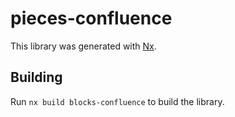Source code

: # pieces-confluence

This library was generated with [Nx](https://nx.dev).

## Building

Run `nx build blocks-confluence` to build the library.
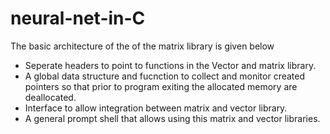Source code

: # neural-net-in-C
The basic architecture of the of the matrix library is given below

* Seperate headers to point to functions in the Vector and matrix library.
* A global data structure and fucnction to collect and monitor created pointers so that prior to program exiting the allocated memory are deallocated.
* Interface to allow integration between matrix and vector library.
* A general prompt shell that allows using this matrix and vector libraries.

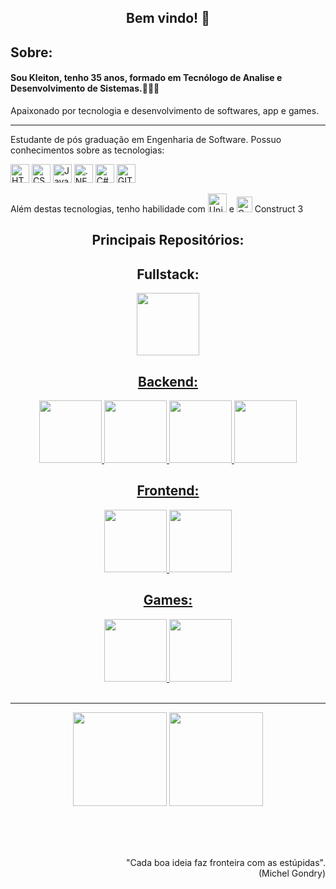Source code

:    <h2 align="center">Bem vindo! 👋</h2>

   <h2>Sobre:</h2>
   <h4>Sou Kleiton, tenho 35 anos, formado em Tecnólogo de Analise e Desenvolvimento de Sistemas.👨🏻‍🎓</h4>
   <p>Apaixonado por tecnologia e desenvolvimento de softwares, app e games.</p>
   <hr>

   <p>Estudante de pós graduação em Engenharia de Software. Possuo conhecimentos sobre as tecnologias:
   </p>

   <p>
      <img src="https://img.shields.io/badge/HTML5-E34F26?style=for-the-badge&logo=html5&logoColor=white" alt="HTML"height="30">
      <img src="https://img.shields.io/badge/CSS3-1572B6?style=for-the-badge&logo=css3&logoColor=white" height="30" alt="CSS">
      <img src="https://img.shields.io/badge/JavaScript-F7DF1E?style=for-the-badge&logo=javascript&logoColor=black" height="30" alt="JavaScript"> 
      <img src="https://img.shields.io/badge/.NET-5C2D91?style=for-the-badge&logo=.net&logoColor=white" alt=".NET" height="30">  
      <img src="https://img.shields.io/badge/C%23-239120?style=for-the-badge&logo=c-sharp&logoColor=white" alt="C#" height="30">
      <img src="https://img.shields.io/badge/GIT-E44C30?style=for-the-badge&logo=git&logoColor=white" height="30" alt="GIT"> 
  </p>
   <p>
   Além destas tecnologias, tenho habilidade com <img src="https://img.shields.io/badge/Unity-100000?style=for-the-badge&logo=unity&logoColor=white" height="30" alt="Unity"> e <img src="https://construct-static.com/images/v1016/r/global/construct-3-logo_v43.png" height="25" alt="Construct"> Construct 3
   </p>
   <h2 align="center">Principais Repositórios:</h2>
   
   <h2 align="center">Fullstack:</h2>
   <div align="center">
   <a href="https://github.com/KleitonMQ/ProjetoMVC"> <img src="https://github-readme-stats.vercel.app/api/pin/?username=kleitonmq&repo=ProjetoMVC&show_icons=true&theme=cobalt" alt="" height="100">
      </div>
   
   
   <h2 align="center">Backend:</h2>
   <div align="center">
   
   <a href="https://github.com/KleitonMQ/payment-api"> <img src="https://github-readme-stats.vercel.app/api/pin/?username=kleitonmq&repo=payment-api&show_icons=true&theme=cobalt" alt="" height="100">
   <a href="https://github.com/KleitonMQ/APIDotNet"> <img src="https://github-readme-stats.vercel.app/api/pin/?username=kleitonmq&repo=APIDotNet&show_icons=true&theme=cobalt" alt="" height="100">
   <a href="https://github.com/KleitonMQ/Registro-de-Series"> <img src="https://github-readme-stats.vercel.app/api/pin/?username=kleitonmq&repo=Registro-de-Series&show_icons=true&theme=cobalt" alt="" height="100">
   <a href="https://github.com/KleitonMQ/API-vendas"> <img src="https://github-readme-stats.vercel.app/api/pin/?username=kleitonmq&repo=API-vendas&show_icons=true&theme=cobalt" alt="" height="100">
   </div>
   
   
   <h2 align="center">Frontend:</h2>
   <div align="center">
   <a href="https://github.com/KleitonMQ/mundo-invertido"> <img src="https://github-readme-stats.vercel.app/api/pin/?username=kleitonmq&repo=mundo-invertido&show_icons=true&theme=cobalt" alt="" height="100">
   <a href="https://github.com/KleitonMQ/Pokedex-Resumida"> <img src="https://github-readme-stats.vercel.app/api/pin/?username=kleitonmq&repo=Pokedex-Resumida&show_icons=true&theme=cobalt" alt="" height="100">
   </div>
   <h2 align="center">Games:</h2>
   
   
   
   <div align="center">
   <a href="https://github.com/KleitonMQ/Heru-Faira"> <img src="https://github-readme-stats.vercel.app/api/pin/?username=kleitonmq&repo=Heru-Faira&show_icons=true&theme=cobalt" alt="" height="100">
   <a href="https://github.com/KleitonMQ/UnityGame"> <img src="https://github-readme-stats.vercel.app/api/pin/?username=kleitonmq&repo=UnityGame&show_icons=true&theme=cobalt" alt="" height="100"></a>
   </div>
   <br><hr>
<p align="center">
   <img src="https://github-readme-stats.vercel.app/api/top-langs/?username=kleitonmq&layout=compact&show_icons=true&theme=cobalt" alt="" height="150"> 
   <img src="https://github-readme-stats.vercel.app/api?username=kleitonmq&show_icons=true&theme=cobalt" alt="" height="150">
   </p>
      <br><br><br>
      <p align="right">"Cada boa ideia faz fronteira com as estúpidas".<br>(Michel Gondry)</p>
      
<!--
**KleitonMQ/KleitonMQ** is a ✨ _special_ ✨ repository because its `README.md` (this file) appears on your GitHub profile.

Here are some ideas to get you started:

- 🔭 I’m currently working on ...
- 🌱 I’m currently learning ...
- 👯 I’m looking to collaborate on ...
- 🤔 I’m looking for help with ...
- 💬 Ask me about ...
- 📫 How to reach me: ...
- 😄 Pronouns: ...
- ⚡ Fun fact: ...
-->

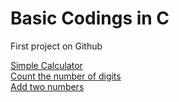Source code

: # Basic Codings in C
First project on Github

[Simple Calculator](https://github.com/subhadip2004999/Basic-C-language/blob/main/cal.c)
<br>
[Count the number of digits](https://github.com/subhadip2004999/Basic-C-language/blob/main/dig.c)
<br>
[Add two numbers](https://github.com/subhadip2004999/Basic-C-language/blob/main/hhh.c)
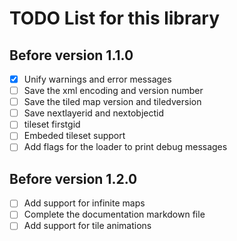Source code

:# TODO List for this library

## Before version 1.1.0
- [X] Unify warnings and error messages
- [ ] Save the xml encoding and version number
- [ ] Save the tiled map version and tiledversion
- [ ] Save nextlayerid and nextobjectid
- [ ] tileset firstgid
- [ ] Embeded tileset support
- [ ] Add flags for the loader to print debug messages

## Before version 1.2.0
- [ ] Add support for infinite maps
- [ ] Complete the documentation markdown file
- [ ] Add support for tile animations
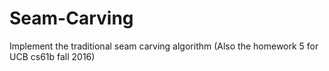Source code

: # Seam-Carving
Implement the traditional seam carving algorithm (Also the homework 5 for UCB cs61b fall 2016)
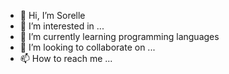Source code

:- 👋 Hi, I’m Sorelle
- 👀 I’m interested in ...
- 🌱 I’m currently learning programming languages
- 💞️ I’m looking to collaborate on ...
- 📫 How to reach me ... 

<!---
MklSorelle/MklSorelle is a ✨ special ✨ repository because its `README.md` (this file) appears on your GitHub profile.
You can click the Preview link to take a look at your changes.
--->
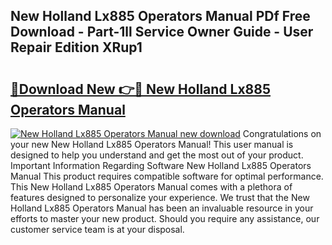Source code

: ## New Holland Lx885 Operators Manual PDf Free Download - Part-1ll Service Owner Guide - User Repair Edition XRup1

# <h2><a href="http://bc91229.oget.top/?id=New+Holland+Lx885+Operators+Manual">🔗Download New 👉🔴 New Holland Lx885 Operators Manual</a></h2>

[![New Holland Lx885 Operators Manual new download](https://i.imgur.com/5g1atiW.png)](http://bc91229.oget.top/?id=New+Holland+Lx885+Operators+Manual)
Congratulations on your new New Holland Lx885 Operators Manual! This user manual is designed to help you understand and get the most out of your product. Important Information Regarding Software New Holland Lx885 Operators Manual This product requires compatible software for optimal performance. This New Holland Lx885 Operators Manual comes with a plethora of features designed to personalize your experience. We trust that the New Holland Lx885 Operators Manual has been an invaluable resource in your efforts to master your new product. Should you require any assistance, our customer service team is at your disposal.
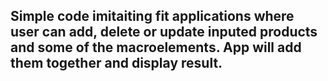 ## Simple code imitaiting fit applications where user can add, delete or update inputed products and some of the macroelements. App will add them together and display result.
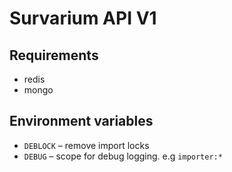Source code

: # Survarium API V1

## Requirements
* redis
* mongo

## Environment variables
* `DEBLOCK` – remove import locks
* `DEBUG` – scope for debug logging. e.g `importer:*`

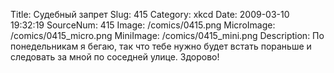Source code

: Title: Судебный запрет 
Slug: 415 
Category: xkcd 
Date: 2009-03-10 19:32:19 
SourceNum: 415 
Image: /comics/0415.png 
MicroImage: /comics/0415_micro.png 
MiniImage: /comics/0415_mini.png 
Description: По понедельникам я бегаю, так что тебе нужно будет встать пораньше и следовать за мной по соседней улице. Здорово! 

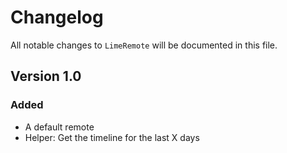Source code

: # Changelog

All notable changes to `LimeRemote` will be documented in this file.

## Version 1.0

### Added
- A default remote 
- Helper: Get the timeline for the last X days
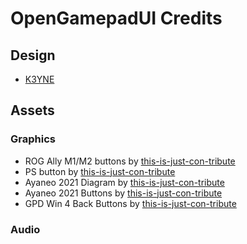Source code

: # OpenGamepadUI Credits

## Design

- [K3YNE](https://github.com/K3YNE)

## Assets

### Graphics

- ROG Ally M1/M2 buttons by [this-is-just-con-tribute](https://github.com/this-is-just-con-tribute)
- PS button by [this-is-just-con-tribute](https://github.com/this-is-just-con-tribute)
- Ayaneo 2021 Diagram by [this-is-just-con-tribute](https://github.com/this-is-just-con-tribute)
- Ayaneo 2021 Buttons by [this-is-just-con-tribute](https://github.com/this-is-just-con-tribute)
- GPD Win 4 Back Buttons by [this-is-just-con-tribute](https://github.com/this-is-just-con-tribute)

### Audio
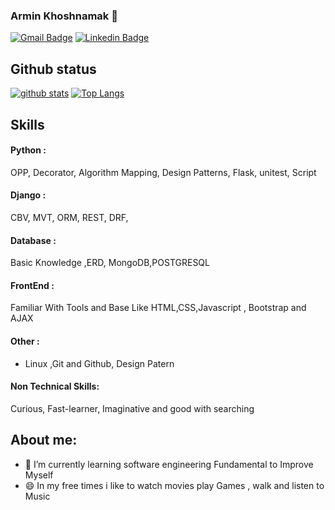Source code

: ### Armin Khoshnamak 🐙


[![Gmail Badge](https://img.shields.io/badge/-mahdizolfaghari3181@gmail.com-c14438?style=flat&logo=Gmail&logoColor=white&link=mahdizolfaghari3181@gmail.com)](mailto:mahdizolfaghari3181@gmail.com)
[![Linkedin Badge](https://img.shields.io/badge/-mahdi%20zolfaghari-0072b1?style=flat&logo=Linkedin&logoColor=white&link=mahdi-zolfaghari)](https://https://www.linkedin.com/in/mahdi-zolfaghari-0937b3233/) 
</p>

## Github status
[![github stats](https://github-readme-stats.vercel.app/api?username=mahdizo3181)](https://github.com/anuraghazra/github-readme-stats) 
[![Top Langs](https://github-readme-stats.vercel.app/api/top-langs/?username=mahdiz&layout=compact)](https://github.com/mahdizo3181/github-readme-stats)

## Skills
 #### Python :
 OPP, Decorator, Algorithm Mapping, Design Patterns, Flask, unitest, Script
#### Django  :
CBV, MVT, ORM, REST, DRF,
#### Database :
Basic Knowledge ,ERD, MongoDB,POSTGRESQL
#### FrontEnd : 
Familiar With Tools and Base Like HTML,CSS,Javascript , Bootstrap and AJAX
#### Other :
- Linux ,Git and Github, 
 Design Patern
#### Non Technical Skills:
Curious, Fast-learner, Imaginative and good with searching 


## About me:

- 🌱 I’m currently learning software engineering Fundamental to Improve Myself
- 😄 In my free times i like to watch movies play Games , walk and listen to Music 



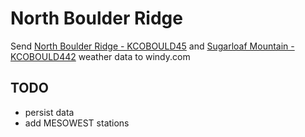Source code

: # North Boulder Ridge

Send [North Boulder Ridge - KCOBOULD45](https://www.wunderground.com/dashboard/pws/KCOBOULD45) and [Sugarloaf Mountain - KCOBOULD442](https://www.wunderground.com/dashboard/pws/KCOBOULD442) weather data to windy.com

## TODO
- persist data
- add MESOWEST stations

ASSIGNMENT
After reading the records above, give the number of lines that include "link", and add nothing else.

EXERCISE ANSWER
3